5 Questions with Researcher Surita Parashar

Surita Parashar presenting at the XIX International AIDS Conference.

Surita Parashar helps facilitate “The way I see it,” a community based research project that uses Photovoice methodology to examine the impact of housing on health as seen through the eyes of people living with HIV and AIDS in Vancouver. The project is led by a team of Community Researchers – Randy, Rob, Valerie, Lora, Lynda, Dan, Mel and Jenny – all of whom are living with HIV and passionate about housing research and advocacy. This work is supported by Rosa and Lyanna at the Dr. Peter AIDS Foundation; Kim at McLaren Housing Society of BC; and Bob, Kate, Angela, Ali, Kevin, Chris, Cameron and Jay at the BC Centre for Excellence in HIV/AIDS (BC-CfE). This participatory action research project is the focus of Surita’s work at the BC-CfE, the subject of her PhD research at SFU’s Faculty of Health Sciences, and the centre of her universe.

 What first piqued your interest in HIV research?

My interest in HIV research is actually just an interest in people. I have long been the person having loud conversations with strangers on buses and street corners. If you have enough conversations with strangers you will eventually find yourself thinking a lot about human rights.

In later years I discovered and cultivated my skills in talking about topics that make people uncomfortable while teaching sex education for the Vancouver Coastal Health Authority.

Human rights + sexual and reproductive health – it was inevitable that HIV research would find me. After doing some overseas work I returned to Vancouver to focus on issues that I had grown up observing but not fully understanding, particularly about the way disease/disability/destitution are concentrated in particular populations and neighbourhoods.

The AIDS movement started out very grassroots, which means my work always keeps me in the company of inspiring people who can share their lived experience. So it really is people’s stories that piqued my interest and has kept me interested in this work all these years.

How is the community involved in your research?

The community is so involved with this research that I can hardly take credit for it, and I feel funny doing this interview! From its conceptualization we have endeavoured to make “The way I see it” a community-driven initiative.

The need to do this work was identified in conversations with the folks at the Maximally Assisted Therapy (MAT) program at the Downtown Community Health Centre. Researchers from the BC Centre for Excellence in HIV/AIDS (BC-CfE) had been working on a study that involved MAT clients and it was recognized that the definition of housing used in this study did not capture the nuances and diversity in people’s experiences.

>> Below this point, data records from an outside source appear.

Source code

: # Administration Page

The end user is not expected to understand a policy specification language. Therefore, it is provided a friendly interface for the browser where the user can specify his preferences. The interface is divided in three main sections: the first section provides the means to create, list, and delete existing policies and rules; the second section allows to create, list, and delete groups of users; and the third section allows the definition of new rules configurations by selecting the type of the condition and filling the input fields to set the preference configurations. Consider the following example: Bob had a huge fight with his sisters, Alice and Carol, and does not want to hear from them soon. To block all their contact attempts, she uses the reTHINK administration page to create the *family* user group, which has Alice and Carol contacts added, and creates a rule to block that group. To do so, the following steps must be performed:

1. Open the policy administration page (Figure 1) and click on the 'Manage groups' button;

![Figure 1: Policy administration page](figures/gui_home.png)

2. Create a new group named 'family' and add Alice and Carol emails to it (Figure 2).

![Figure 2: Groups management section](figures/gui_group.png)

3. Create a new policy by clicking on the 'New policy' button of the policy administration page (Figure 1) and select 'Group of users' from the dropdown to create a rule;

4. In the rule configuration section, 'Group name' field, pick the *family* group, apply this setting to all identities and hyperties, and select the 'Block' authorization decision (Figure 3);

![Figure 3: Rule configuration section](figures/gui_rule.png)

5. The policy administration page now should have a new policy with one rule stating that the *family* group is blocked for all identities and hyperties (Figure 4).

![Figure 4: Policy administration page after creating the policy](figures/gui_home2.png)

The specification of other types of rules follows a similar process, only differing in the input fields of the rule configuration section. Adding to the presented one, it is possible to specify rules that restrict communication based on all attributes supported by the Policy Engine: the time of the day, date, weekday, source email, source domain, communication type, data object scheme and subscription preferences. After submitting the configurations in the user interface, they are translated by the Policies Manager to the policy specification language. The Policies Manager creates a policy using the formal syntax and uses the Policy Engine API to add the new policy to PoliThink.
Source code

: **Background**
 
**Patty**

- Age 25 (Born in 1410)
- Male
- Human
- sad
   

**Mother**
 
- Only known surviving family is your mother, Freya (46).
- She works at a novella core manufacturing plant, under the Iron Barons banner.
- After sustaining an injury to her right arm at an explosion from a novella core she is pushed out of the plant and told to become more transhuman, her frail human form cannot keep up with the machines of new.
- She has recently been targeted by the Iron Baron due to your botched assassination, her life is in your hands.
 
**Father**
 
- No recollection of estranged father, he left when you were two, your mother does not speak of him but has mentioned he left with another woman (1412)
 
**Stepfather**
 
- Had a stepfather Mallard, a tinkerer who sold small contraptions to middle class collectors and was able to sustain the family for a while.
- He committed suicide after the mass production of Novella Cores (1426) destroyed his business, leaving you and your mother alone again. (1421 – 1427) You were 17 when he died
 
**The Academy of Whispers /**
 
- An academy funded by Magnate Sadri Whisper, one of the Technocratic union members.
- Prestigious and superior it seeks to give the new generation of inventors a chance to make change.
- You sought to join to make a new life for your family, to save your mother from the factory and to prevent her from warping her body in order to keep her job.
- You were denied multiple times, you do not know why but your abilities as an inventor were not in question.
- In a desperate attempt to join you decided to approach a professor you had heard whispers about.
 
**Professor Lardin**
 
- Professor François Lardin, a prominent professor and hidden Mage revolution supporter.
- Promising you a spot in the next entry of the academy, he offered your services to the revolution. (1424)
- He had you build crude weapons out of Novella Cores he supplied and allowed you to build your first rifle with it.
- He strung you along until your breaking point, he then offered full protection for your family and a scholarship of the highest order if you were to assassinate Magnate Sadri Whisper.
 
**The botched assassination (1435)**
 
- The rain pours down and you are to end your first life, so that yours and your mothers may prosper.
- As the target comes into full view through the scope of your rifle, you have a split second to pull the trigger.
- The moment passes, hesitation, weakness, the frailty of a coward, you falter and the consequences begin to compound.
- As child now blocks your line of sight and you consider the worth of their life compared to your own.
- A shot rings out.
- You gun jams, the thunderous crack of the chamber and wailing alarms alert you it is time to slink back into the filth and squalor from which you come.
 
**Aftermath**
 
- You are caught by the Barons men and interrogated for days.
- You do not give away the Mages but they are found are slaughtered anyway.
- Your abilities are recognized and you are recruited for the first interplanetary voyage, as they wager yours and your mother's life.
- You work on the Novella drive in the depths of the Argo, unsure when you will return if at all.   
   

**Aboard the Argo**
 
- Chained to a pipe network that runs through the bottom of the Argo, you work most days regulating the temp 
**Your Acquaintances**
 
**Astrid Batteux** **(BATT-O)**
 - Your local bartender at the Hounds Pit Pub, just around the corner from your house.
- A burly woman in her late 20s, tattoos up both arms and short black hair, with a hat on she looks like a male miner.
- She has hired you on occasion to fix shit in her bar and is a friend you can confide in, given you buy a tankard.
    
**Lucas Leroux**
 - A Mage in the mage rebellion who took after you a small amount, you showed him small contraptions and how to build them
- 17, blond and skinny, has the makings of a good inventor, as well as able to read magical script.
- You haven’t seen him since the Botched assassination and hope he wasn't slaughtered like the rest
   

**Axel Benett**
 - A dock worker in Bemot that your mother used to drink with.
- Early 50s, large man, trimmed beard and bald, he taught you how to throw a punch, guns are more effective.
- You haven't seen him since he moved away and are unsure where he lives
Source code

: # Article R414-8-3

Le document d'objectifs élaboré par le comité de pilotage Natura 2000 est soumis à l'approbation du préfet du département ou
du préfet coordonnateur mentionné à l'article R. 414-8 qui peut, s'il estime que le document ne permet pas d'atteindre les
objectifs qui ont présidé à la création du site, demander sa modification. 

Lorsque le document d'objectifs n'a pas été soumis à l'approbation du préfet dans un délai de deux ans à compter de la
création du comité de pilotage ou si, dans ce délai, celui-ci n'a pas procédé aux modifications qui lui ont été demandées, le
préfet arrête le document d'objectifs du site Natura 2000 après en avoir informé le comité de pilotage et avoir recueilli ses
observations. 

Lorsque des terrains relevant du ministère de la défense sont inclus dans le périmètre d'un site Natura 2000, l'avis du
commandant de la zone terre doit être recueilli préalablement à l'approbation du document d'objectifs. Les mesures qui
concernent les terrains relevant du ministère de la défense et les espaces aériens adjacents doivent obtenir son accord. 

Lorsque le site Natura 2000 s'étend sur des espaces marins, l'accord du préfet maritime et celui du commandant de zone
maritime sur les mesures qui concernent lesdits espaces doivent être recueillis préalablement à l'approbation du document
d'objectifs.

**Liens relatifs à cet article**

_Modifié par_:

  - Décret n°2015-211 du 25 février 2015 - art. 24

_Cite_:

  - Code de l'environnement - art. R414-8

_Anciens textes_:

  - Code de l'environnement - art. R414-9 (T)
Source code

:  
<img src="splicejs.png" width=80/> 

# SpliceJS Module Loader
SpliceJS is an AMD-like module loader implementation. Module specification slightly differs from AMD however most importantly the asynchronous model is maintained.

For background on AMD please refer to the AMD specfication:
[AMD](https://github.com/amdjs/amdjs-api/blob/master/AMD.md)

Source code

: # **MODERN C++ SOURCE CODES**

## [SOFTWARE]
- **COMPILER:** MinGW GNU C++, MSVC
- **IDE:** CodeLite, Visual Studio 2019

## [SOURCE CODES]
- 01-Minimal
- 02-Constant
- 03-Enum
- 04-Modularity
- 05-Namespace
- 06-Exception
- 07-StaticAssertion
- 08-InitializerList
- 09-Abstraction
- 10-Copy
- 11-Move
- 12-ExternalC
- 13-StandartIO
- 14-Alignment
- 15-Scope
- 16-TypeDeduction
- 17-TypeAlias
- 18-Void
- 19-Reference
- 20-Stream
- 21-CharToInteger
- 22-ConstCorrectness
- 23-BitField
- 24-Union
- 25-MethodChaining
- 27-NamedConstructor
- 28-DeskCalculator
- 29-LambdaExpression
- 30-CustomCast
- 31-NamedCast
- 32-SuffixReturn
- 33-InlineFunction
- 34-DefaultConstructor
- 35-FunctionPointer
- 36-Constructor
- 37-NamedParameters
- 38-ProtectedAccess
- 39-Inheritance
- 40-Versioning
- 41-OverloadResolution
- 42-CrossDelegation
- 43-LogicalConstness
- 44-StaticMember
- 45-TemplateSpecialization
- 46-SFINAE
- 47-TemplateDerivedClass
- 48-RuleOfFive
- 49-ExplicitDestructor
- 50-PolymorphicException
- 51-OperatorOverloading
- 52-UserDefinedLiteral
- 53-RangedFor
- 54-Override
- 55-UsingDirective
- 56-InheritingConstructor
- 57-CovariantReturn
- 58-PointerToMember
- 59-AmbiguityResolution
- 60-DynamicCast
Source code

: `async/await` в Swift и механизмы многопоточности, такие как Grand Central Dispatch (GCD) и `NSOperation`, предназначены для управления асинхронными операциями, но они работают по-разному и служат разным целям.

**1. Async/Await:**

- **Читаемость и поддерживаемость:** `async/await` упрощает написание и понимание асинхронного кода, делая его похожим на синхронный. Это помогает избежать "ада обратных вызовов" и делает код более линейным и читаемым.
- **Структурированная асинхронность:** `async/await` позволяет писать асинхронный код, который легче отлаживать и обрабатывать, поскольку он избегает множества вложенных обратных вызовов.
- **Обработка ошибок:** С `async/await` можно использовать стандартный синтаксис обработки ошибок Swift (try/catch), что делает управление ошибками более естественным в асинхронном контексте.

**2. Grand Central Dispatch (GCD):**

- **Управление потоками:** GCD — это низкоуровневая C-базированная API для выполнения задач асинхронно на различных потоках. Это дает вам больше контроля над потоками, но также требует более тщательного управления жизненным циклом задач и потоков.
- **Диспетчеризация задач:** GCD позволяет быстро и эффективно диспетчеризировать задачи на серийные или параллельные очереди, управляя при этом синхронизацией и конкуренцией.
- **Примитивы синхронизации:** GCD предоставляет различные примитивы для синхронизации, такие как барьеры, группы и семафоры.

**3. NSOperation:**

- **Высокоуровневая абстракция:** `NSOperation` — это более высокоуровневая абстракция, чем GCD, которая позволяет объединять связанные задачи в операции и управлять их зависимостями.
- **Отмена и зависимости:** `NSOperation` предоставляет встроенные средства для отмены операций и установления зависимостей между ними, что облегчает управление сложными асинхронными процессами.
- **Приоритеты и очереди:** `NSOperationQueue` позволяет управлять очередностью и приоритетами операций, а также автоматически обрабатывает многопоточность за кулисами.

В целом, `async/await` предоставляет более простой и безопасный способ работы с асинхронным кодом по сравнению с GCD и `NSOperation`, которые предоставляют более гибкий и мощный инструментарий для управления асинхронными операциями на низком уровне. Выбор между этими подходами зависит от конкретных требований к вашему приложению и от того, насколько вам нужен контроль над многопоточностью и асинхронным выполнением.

We recognized a need to involve affected communities in developing a comprehensive, contextualized understanding of what it means to be unstably housed in Vancouver, and what impact this has on health. The BC-CfE, in collaboration with the Dr. Peter AIDS

“The Way I See It” Research Team.

Foundation, Positive Women’s Network and McLaren Housing recruited 9 incredible people living with HIV and passionate about housing research and advocacy to take on this project.

Since then it has been the team of Community Researchers – Randy, Rob, Valerie, Lora, Lynda, Dan, Mel and Jenny – who have been leading this work.

How is your research applicable in the “real world”?

Every aspect of this work is grounded in the “real world” – from the issues we’re dealing with, to the methods we are using, to the experiences on which this project is based.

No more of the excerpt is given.